Le di las gracias y me alejé del lugar repitiendo la fórmula que había usado la primera vez: respiración profunda, evitar pensar en el sabor del yagé y oler una naranja abierta en dos para controlar las arcadas. Una vez que superé las náuseas comencé a sentir el adormecimiento que había sentido antes y sin demora me dirigí nuevamente al lugar en el que había interrumpido mi meditación tratando de retomar las sensaciones que estaba experimentando antes.

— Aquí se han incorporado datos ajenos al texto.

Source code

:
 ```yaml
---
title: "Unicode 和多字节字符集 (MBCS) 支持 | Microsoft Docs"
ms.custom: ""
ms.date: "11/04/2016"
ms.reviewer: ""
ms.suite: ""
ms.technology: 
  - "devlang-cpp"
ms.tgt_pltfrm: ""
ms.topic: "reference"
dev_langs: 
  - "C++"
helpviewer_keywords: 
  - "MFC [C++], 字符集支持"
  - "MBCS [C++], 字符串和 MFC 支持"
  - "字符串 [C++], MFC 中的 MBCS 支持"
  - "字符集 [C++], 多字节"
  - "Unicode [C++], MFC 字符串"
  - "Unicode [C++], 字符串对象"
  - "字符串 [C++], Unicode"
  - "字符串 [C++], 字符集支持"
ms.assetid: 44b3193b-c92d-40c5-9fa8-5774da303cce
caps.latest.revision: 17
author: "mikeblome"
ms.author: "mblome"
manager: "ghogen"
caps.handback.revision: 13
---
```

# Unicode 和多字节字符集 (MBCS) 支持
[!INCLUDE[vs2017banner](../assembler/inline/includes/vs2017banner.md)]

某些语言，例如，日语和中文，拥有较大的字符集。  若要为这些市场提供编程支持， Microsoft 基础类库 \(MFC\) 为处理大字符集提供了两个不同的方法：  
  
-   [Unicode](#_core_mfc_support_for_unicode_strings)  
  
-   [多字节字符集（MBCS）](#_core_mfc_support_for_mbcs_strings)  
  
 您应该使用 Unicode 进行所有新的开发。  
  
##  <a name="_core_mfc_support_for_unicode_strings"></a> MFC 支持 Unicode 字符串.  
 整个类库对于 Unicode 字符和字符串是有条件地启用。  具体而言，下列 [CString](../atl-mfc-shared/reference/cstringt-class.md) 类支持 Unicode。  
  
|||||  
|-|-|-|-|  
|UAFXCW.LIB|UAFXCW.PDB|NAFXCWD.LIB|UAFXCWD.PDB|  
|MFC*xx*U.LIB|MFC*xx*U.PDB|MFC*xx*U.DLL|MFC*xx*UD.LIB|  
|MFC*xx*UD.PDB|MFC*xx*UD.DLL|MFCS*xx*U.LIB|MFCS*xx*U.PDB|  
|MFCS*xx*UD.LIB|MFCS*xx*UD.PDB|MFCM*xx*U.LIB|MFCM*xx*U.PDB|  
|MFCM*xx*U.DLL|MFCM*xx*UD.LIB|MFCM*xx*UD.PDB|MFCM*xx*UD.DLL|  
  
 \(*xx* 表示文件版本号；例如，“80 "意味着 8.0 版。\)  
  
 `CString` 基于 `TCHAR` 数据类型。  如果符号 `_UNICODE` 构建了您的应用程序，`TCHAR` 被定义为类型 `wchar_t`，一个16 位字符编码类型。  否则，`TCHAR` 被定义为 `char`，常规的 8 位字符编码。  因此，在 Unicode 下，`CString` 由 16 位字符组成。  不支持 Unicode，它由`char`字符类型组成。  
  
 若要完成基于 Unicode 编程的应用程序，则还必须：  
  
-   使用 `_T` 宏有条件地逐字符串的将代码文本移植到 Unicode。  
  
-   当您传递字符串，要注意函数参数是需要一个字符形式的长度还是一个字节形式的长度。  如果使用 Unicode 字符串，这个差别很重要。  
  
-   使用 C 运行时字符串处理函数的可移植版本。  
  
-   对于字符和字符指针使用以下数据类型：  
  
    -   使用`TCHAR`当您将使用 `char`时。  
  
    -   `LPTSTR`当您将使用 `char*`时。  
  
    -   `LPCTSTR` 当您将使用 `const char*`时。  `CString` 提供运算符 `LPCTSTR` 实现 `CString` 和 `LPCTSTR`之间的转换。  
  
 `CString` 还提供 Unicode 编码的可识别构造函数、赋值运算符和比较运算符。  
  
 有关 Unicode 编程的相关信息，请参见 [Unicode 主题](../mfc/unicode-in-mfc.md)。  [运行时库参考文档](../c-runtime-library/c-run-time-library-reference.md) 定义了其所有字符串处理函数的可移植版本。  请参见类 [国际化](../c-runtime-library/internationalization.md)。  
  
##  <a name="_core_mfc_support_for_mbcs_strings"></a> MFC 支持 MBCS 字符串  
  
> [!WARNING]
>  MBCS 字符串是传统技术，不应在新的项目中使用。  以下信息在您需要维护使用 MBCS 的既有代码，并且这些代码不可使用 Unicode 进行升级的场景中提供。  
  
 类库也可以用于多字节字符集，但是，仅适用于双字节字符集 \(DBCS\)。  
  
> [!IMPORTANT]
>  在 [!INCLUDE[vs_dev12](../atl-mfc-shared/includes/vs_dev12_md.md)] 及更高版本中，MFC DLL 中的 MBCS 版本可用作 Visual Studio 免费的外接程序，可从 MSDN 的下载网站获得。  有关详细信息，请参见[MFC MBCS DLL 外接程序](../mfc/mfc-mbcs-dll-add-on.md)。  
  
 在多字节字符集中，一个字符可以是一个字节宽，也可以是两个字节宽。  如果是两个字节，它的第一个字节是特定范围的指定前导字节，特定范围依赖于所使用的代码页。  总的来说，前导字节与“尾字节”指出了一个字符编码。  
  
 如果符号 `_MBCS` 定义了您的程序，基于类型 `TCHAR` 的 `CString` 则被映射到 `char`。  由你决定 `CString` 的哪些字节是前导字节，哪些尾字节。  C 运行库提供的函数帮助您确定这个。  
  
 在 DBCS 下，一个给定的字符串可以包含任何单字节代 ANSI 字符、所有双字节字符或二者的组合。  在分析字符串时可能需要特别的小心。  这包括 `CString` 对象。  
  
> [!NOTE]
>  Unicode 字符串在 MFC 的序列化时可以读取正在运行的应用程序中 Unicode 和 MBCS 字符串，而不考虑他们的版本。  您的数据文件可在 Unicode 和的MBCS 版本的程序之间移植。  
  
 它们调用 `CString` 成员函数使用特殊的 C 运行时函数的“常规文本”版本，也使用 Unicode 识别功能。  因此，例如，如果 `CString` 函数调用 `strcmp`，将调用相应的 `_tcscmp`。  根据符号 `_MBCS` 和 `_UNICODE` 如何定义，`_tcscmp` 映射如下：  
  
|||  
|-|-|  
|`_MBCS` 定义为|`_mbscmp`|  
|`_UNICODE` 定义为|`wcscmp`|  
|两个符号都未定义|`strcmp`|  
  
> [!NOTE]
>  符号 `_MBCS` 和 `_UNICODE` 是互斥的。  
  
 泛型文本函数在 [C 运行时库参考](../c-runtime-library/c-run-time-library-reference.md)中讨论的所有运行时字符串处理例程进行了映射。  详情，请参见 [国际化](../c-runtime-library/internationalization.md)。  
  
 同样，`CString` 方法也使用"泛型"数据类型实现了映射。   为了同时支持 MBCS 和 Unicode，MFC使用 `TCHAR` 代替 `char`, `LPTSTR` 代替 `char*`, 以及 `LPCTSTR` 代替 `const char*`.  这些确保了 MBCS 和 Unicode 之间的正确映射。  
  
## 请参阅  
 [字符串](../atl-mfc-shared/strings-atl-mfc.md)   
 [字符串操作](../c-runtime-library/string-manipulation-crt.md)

Me recosté en la yerba mirando las copas de los árboles y escuchando el ruido de los pájaros y el flujo del agua en el riachuelo. La sensación placentera estaba allí pero poco a poco me inundaba con más fuerza el adormecimiento: una sensación de ingravidez y desconexión de los sentidos que terminó por borrar completamente todos los ruidos, la luz, los pensamientos hasta que quedé profundamente dormido.
[1] Una maloca es un edificio tradicional para uso familiar y comunal utilizada por los pueblos indígenas en las regiones amazónicas de Brasil, Colombia, Ecuador y Perú.12 También el término se utiliza para la arquitectura vernácula de los tupí-guaraníes en Argentina, Bolivia, Brasil y Paraguay. Wikipedia
Que bonito. Desde mi Alma me alegra tu gran y sabio empoderamiento en esta Gran Escuela. Ya no te encuentras por esta aula COLOMBIA, pero tu camino sigue evolucionando en tierras fértiles y quizá mas aptas para parte de tu gran Misión:. Despertar conciencias con tu gran sabiduría y modo de servir incondicional.Estoy muy orgullosa de ti y con tu amorosa familia siempre me siento en CASA.LOS AMO
Qué alegría tu mensaje mi Marita! Gracias por tu amor, tus enseñanzas y tu ejemplo. Tu y tus maestros viven en nosotros y nuestros hijos. Te amamos con todo nuestro Ser!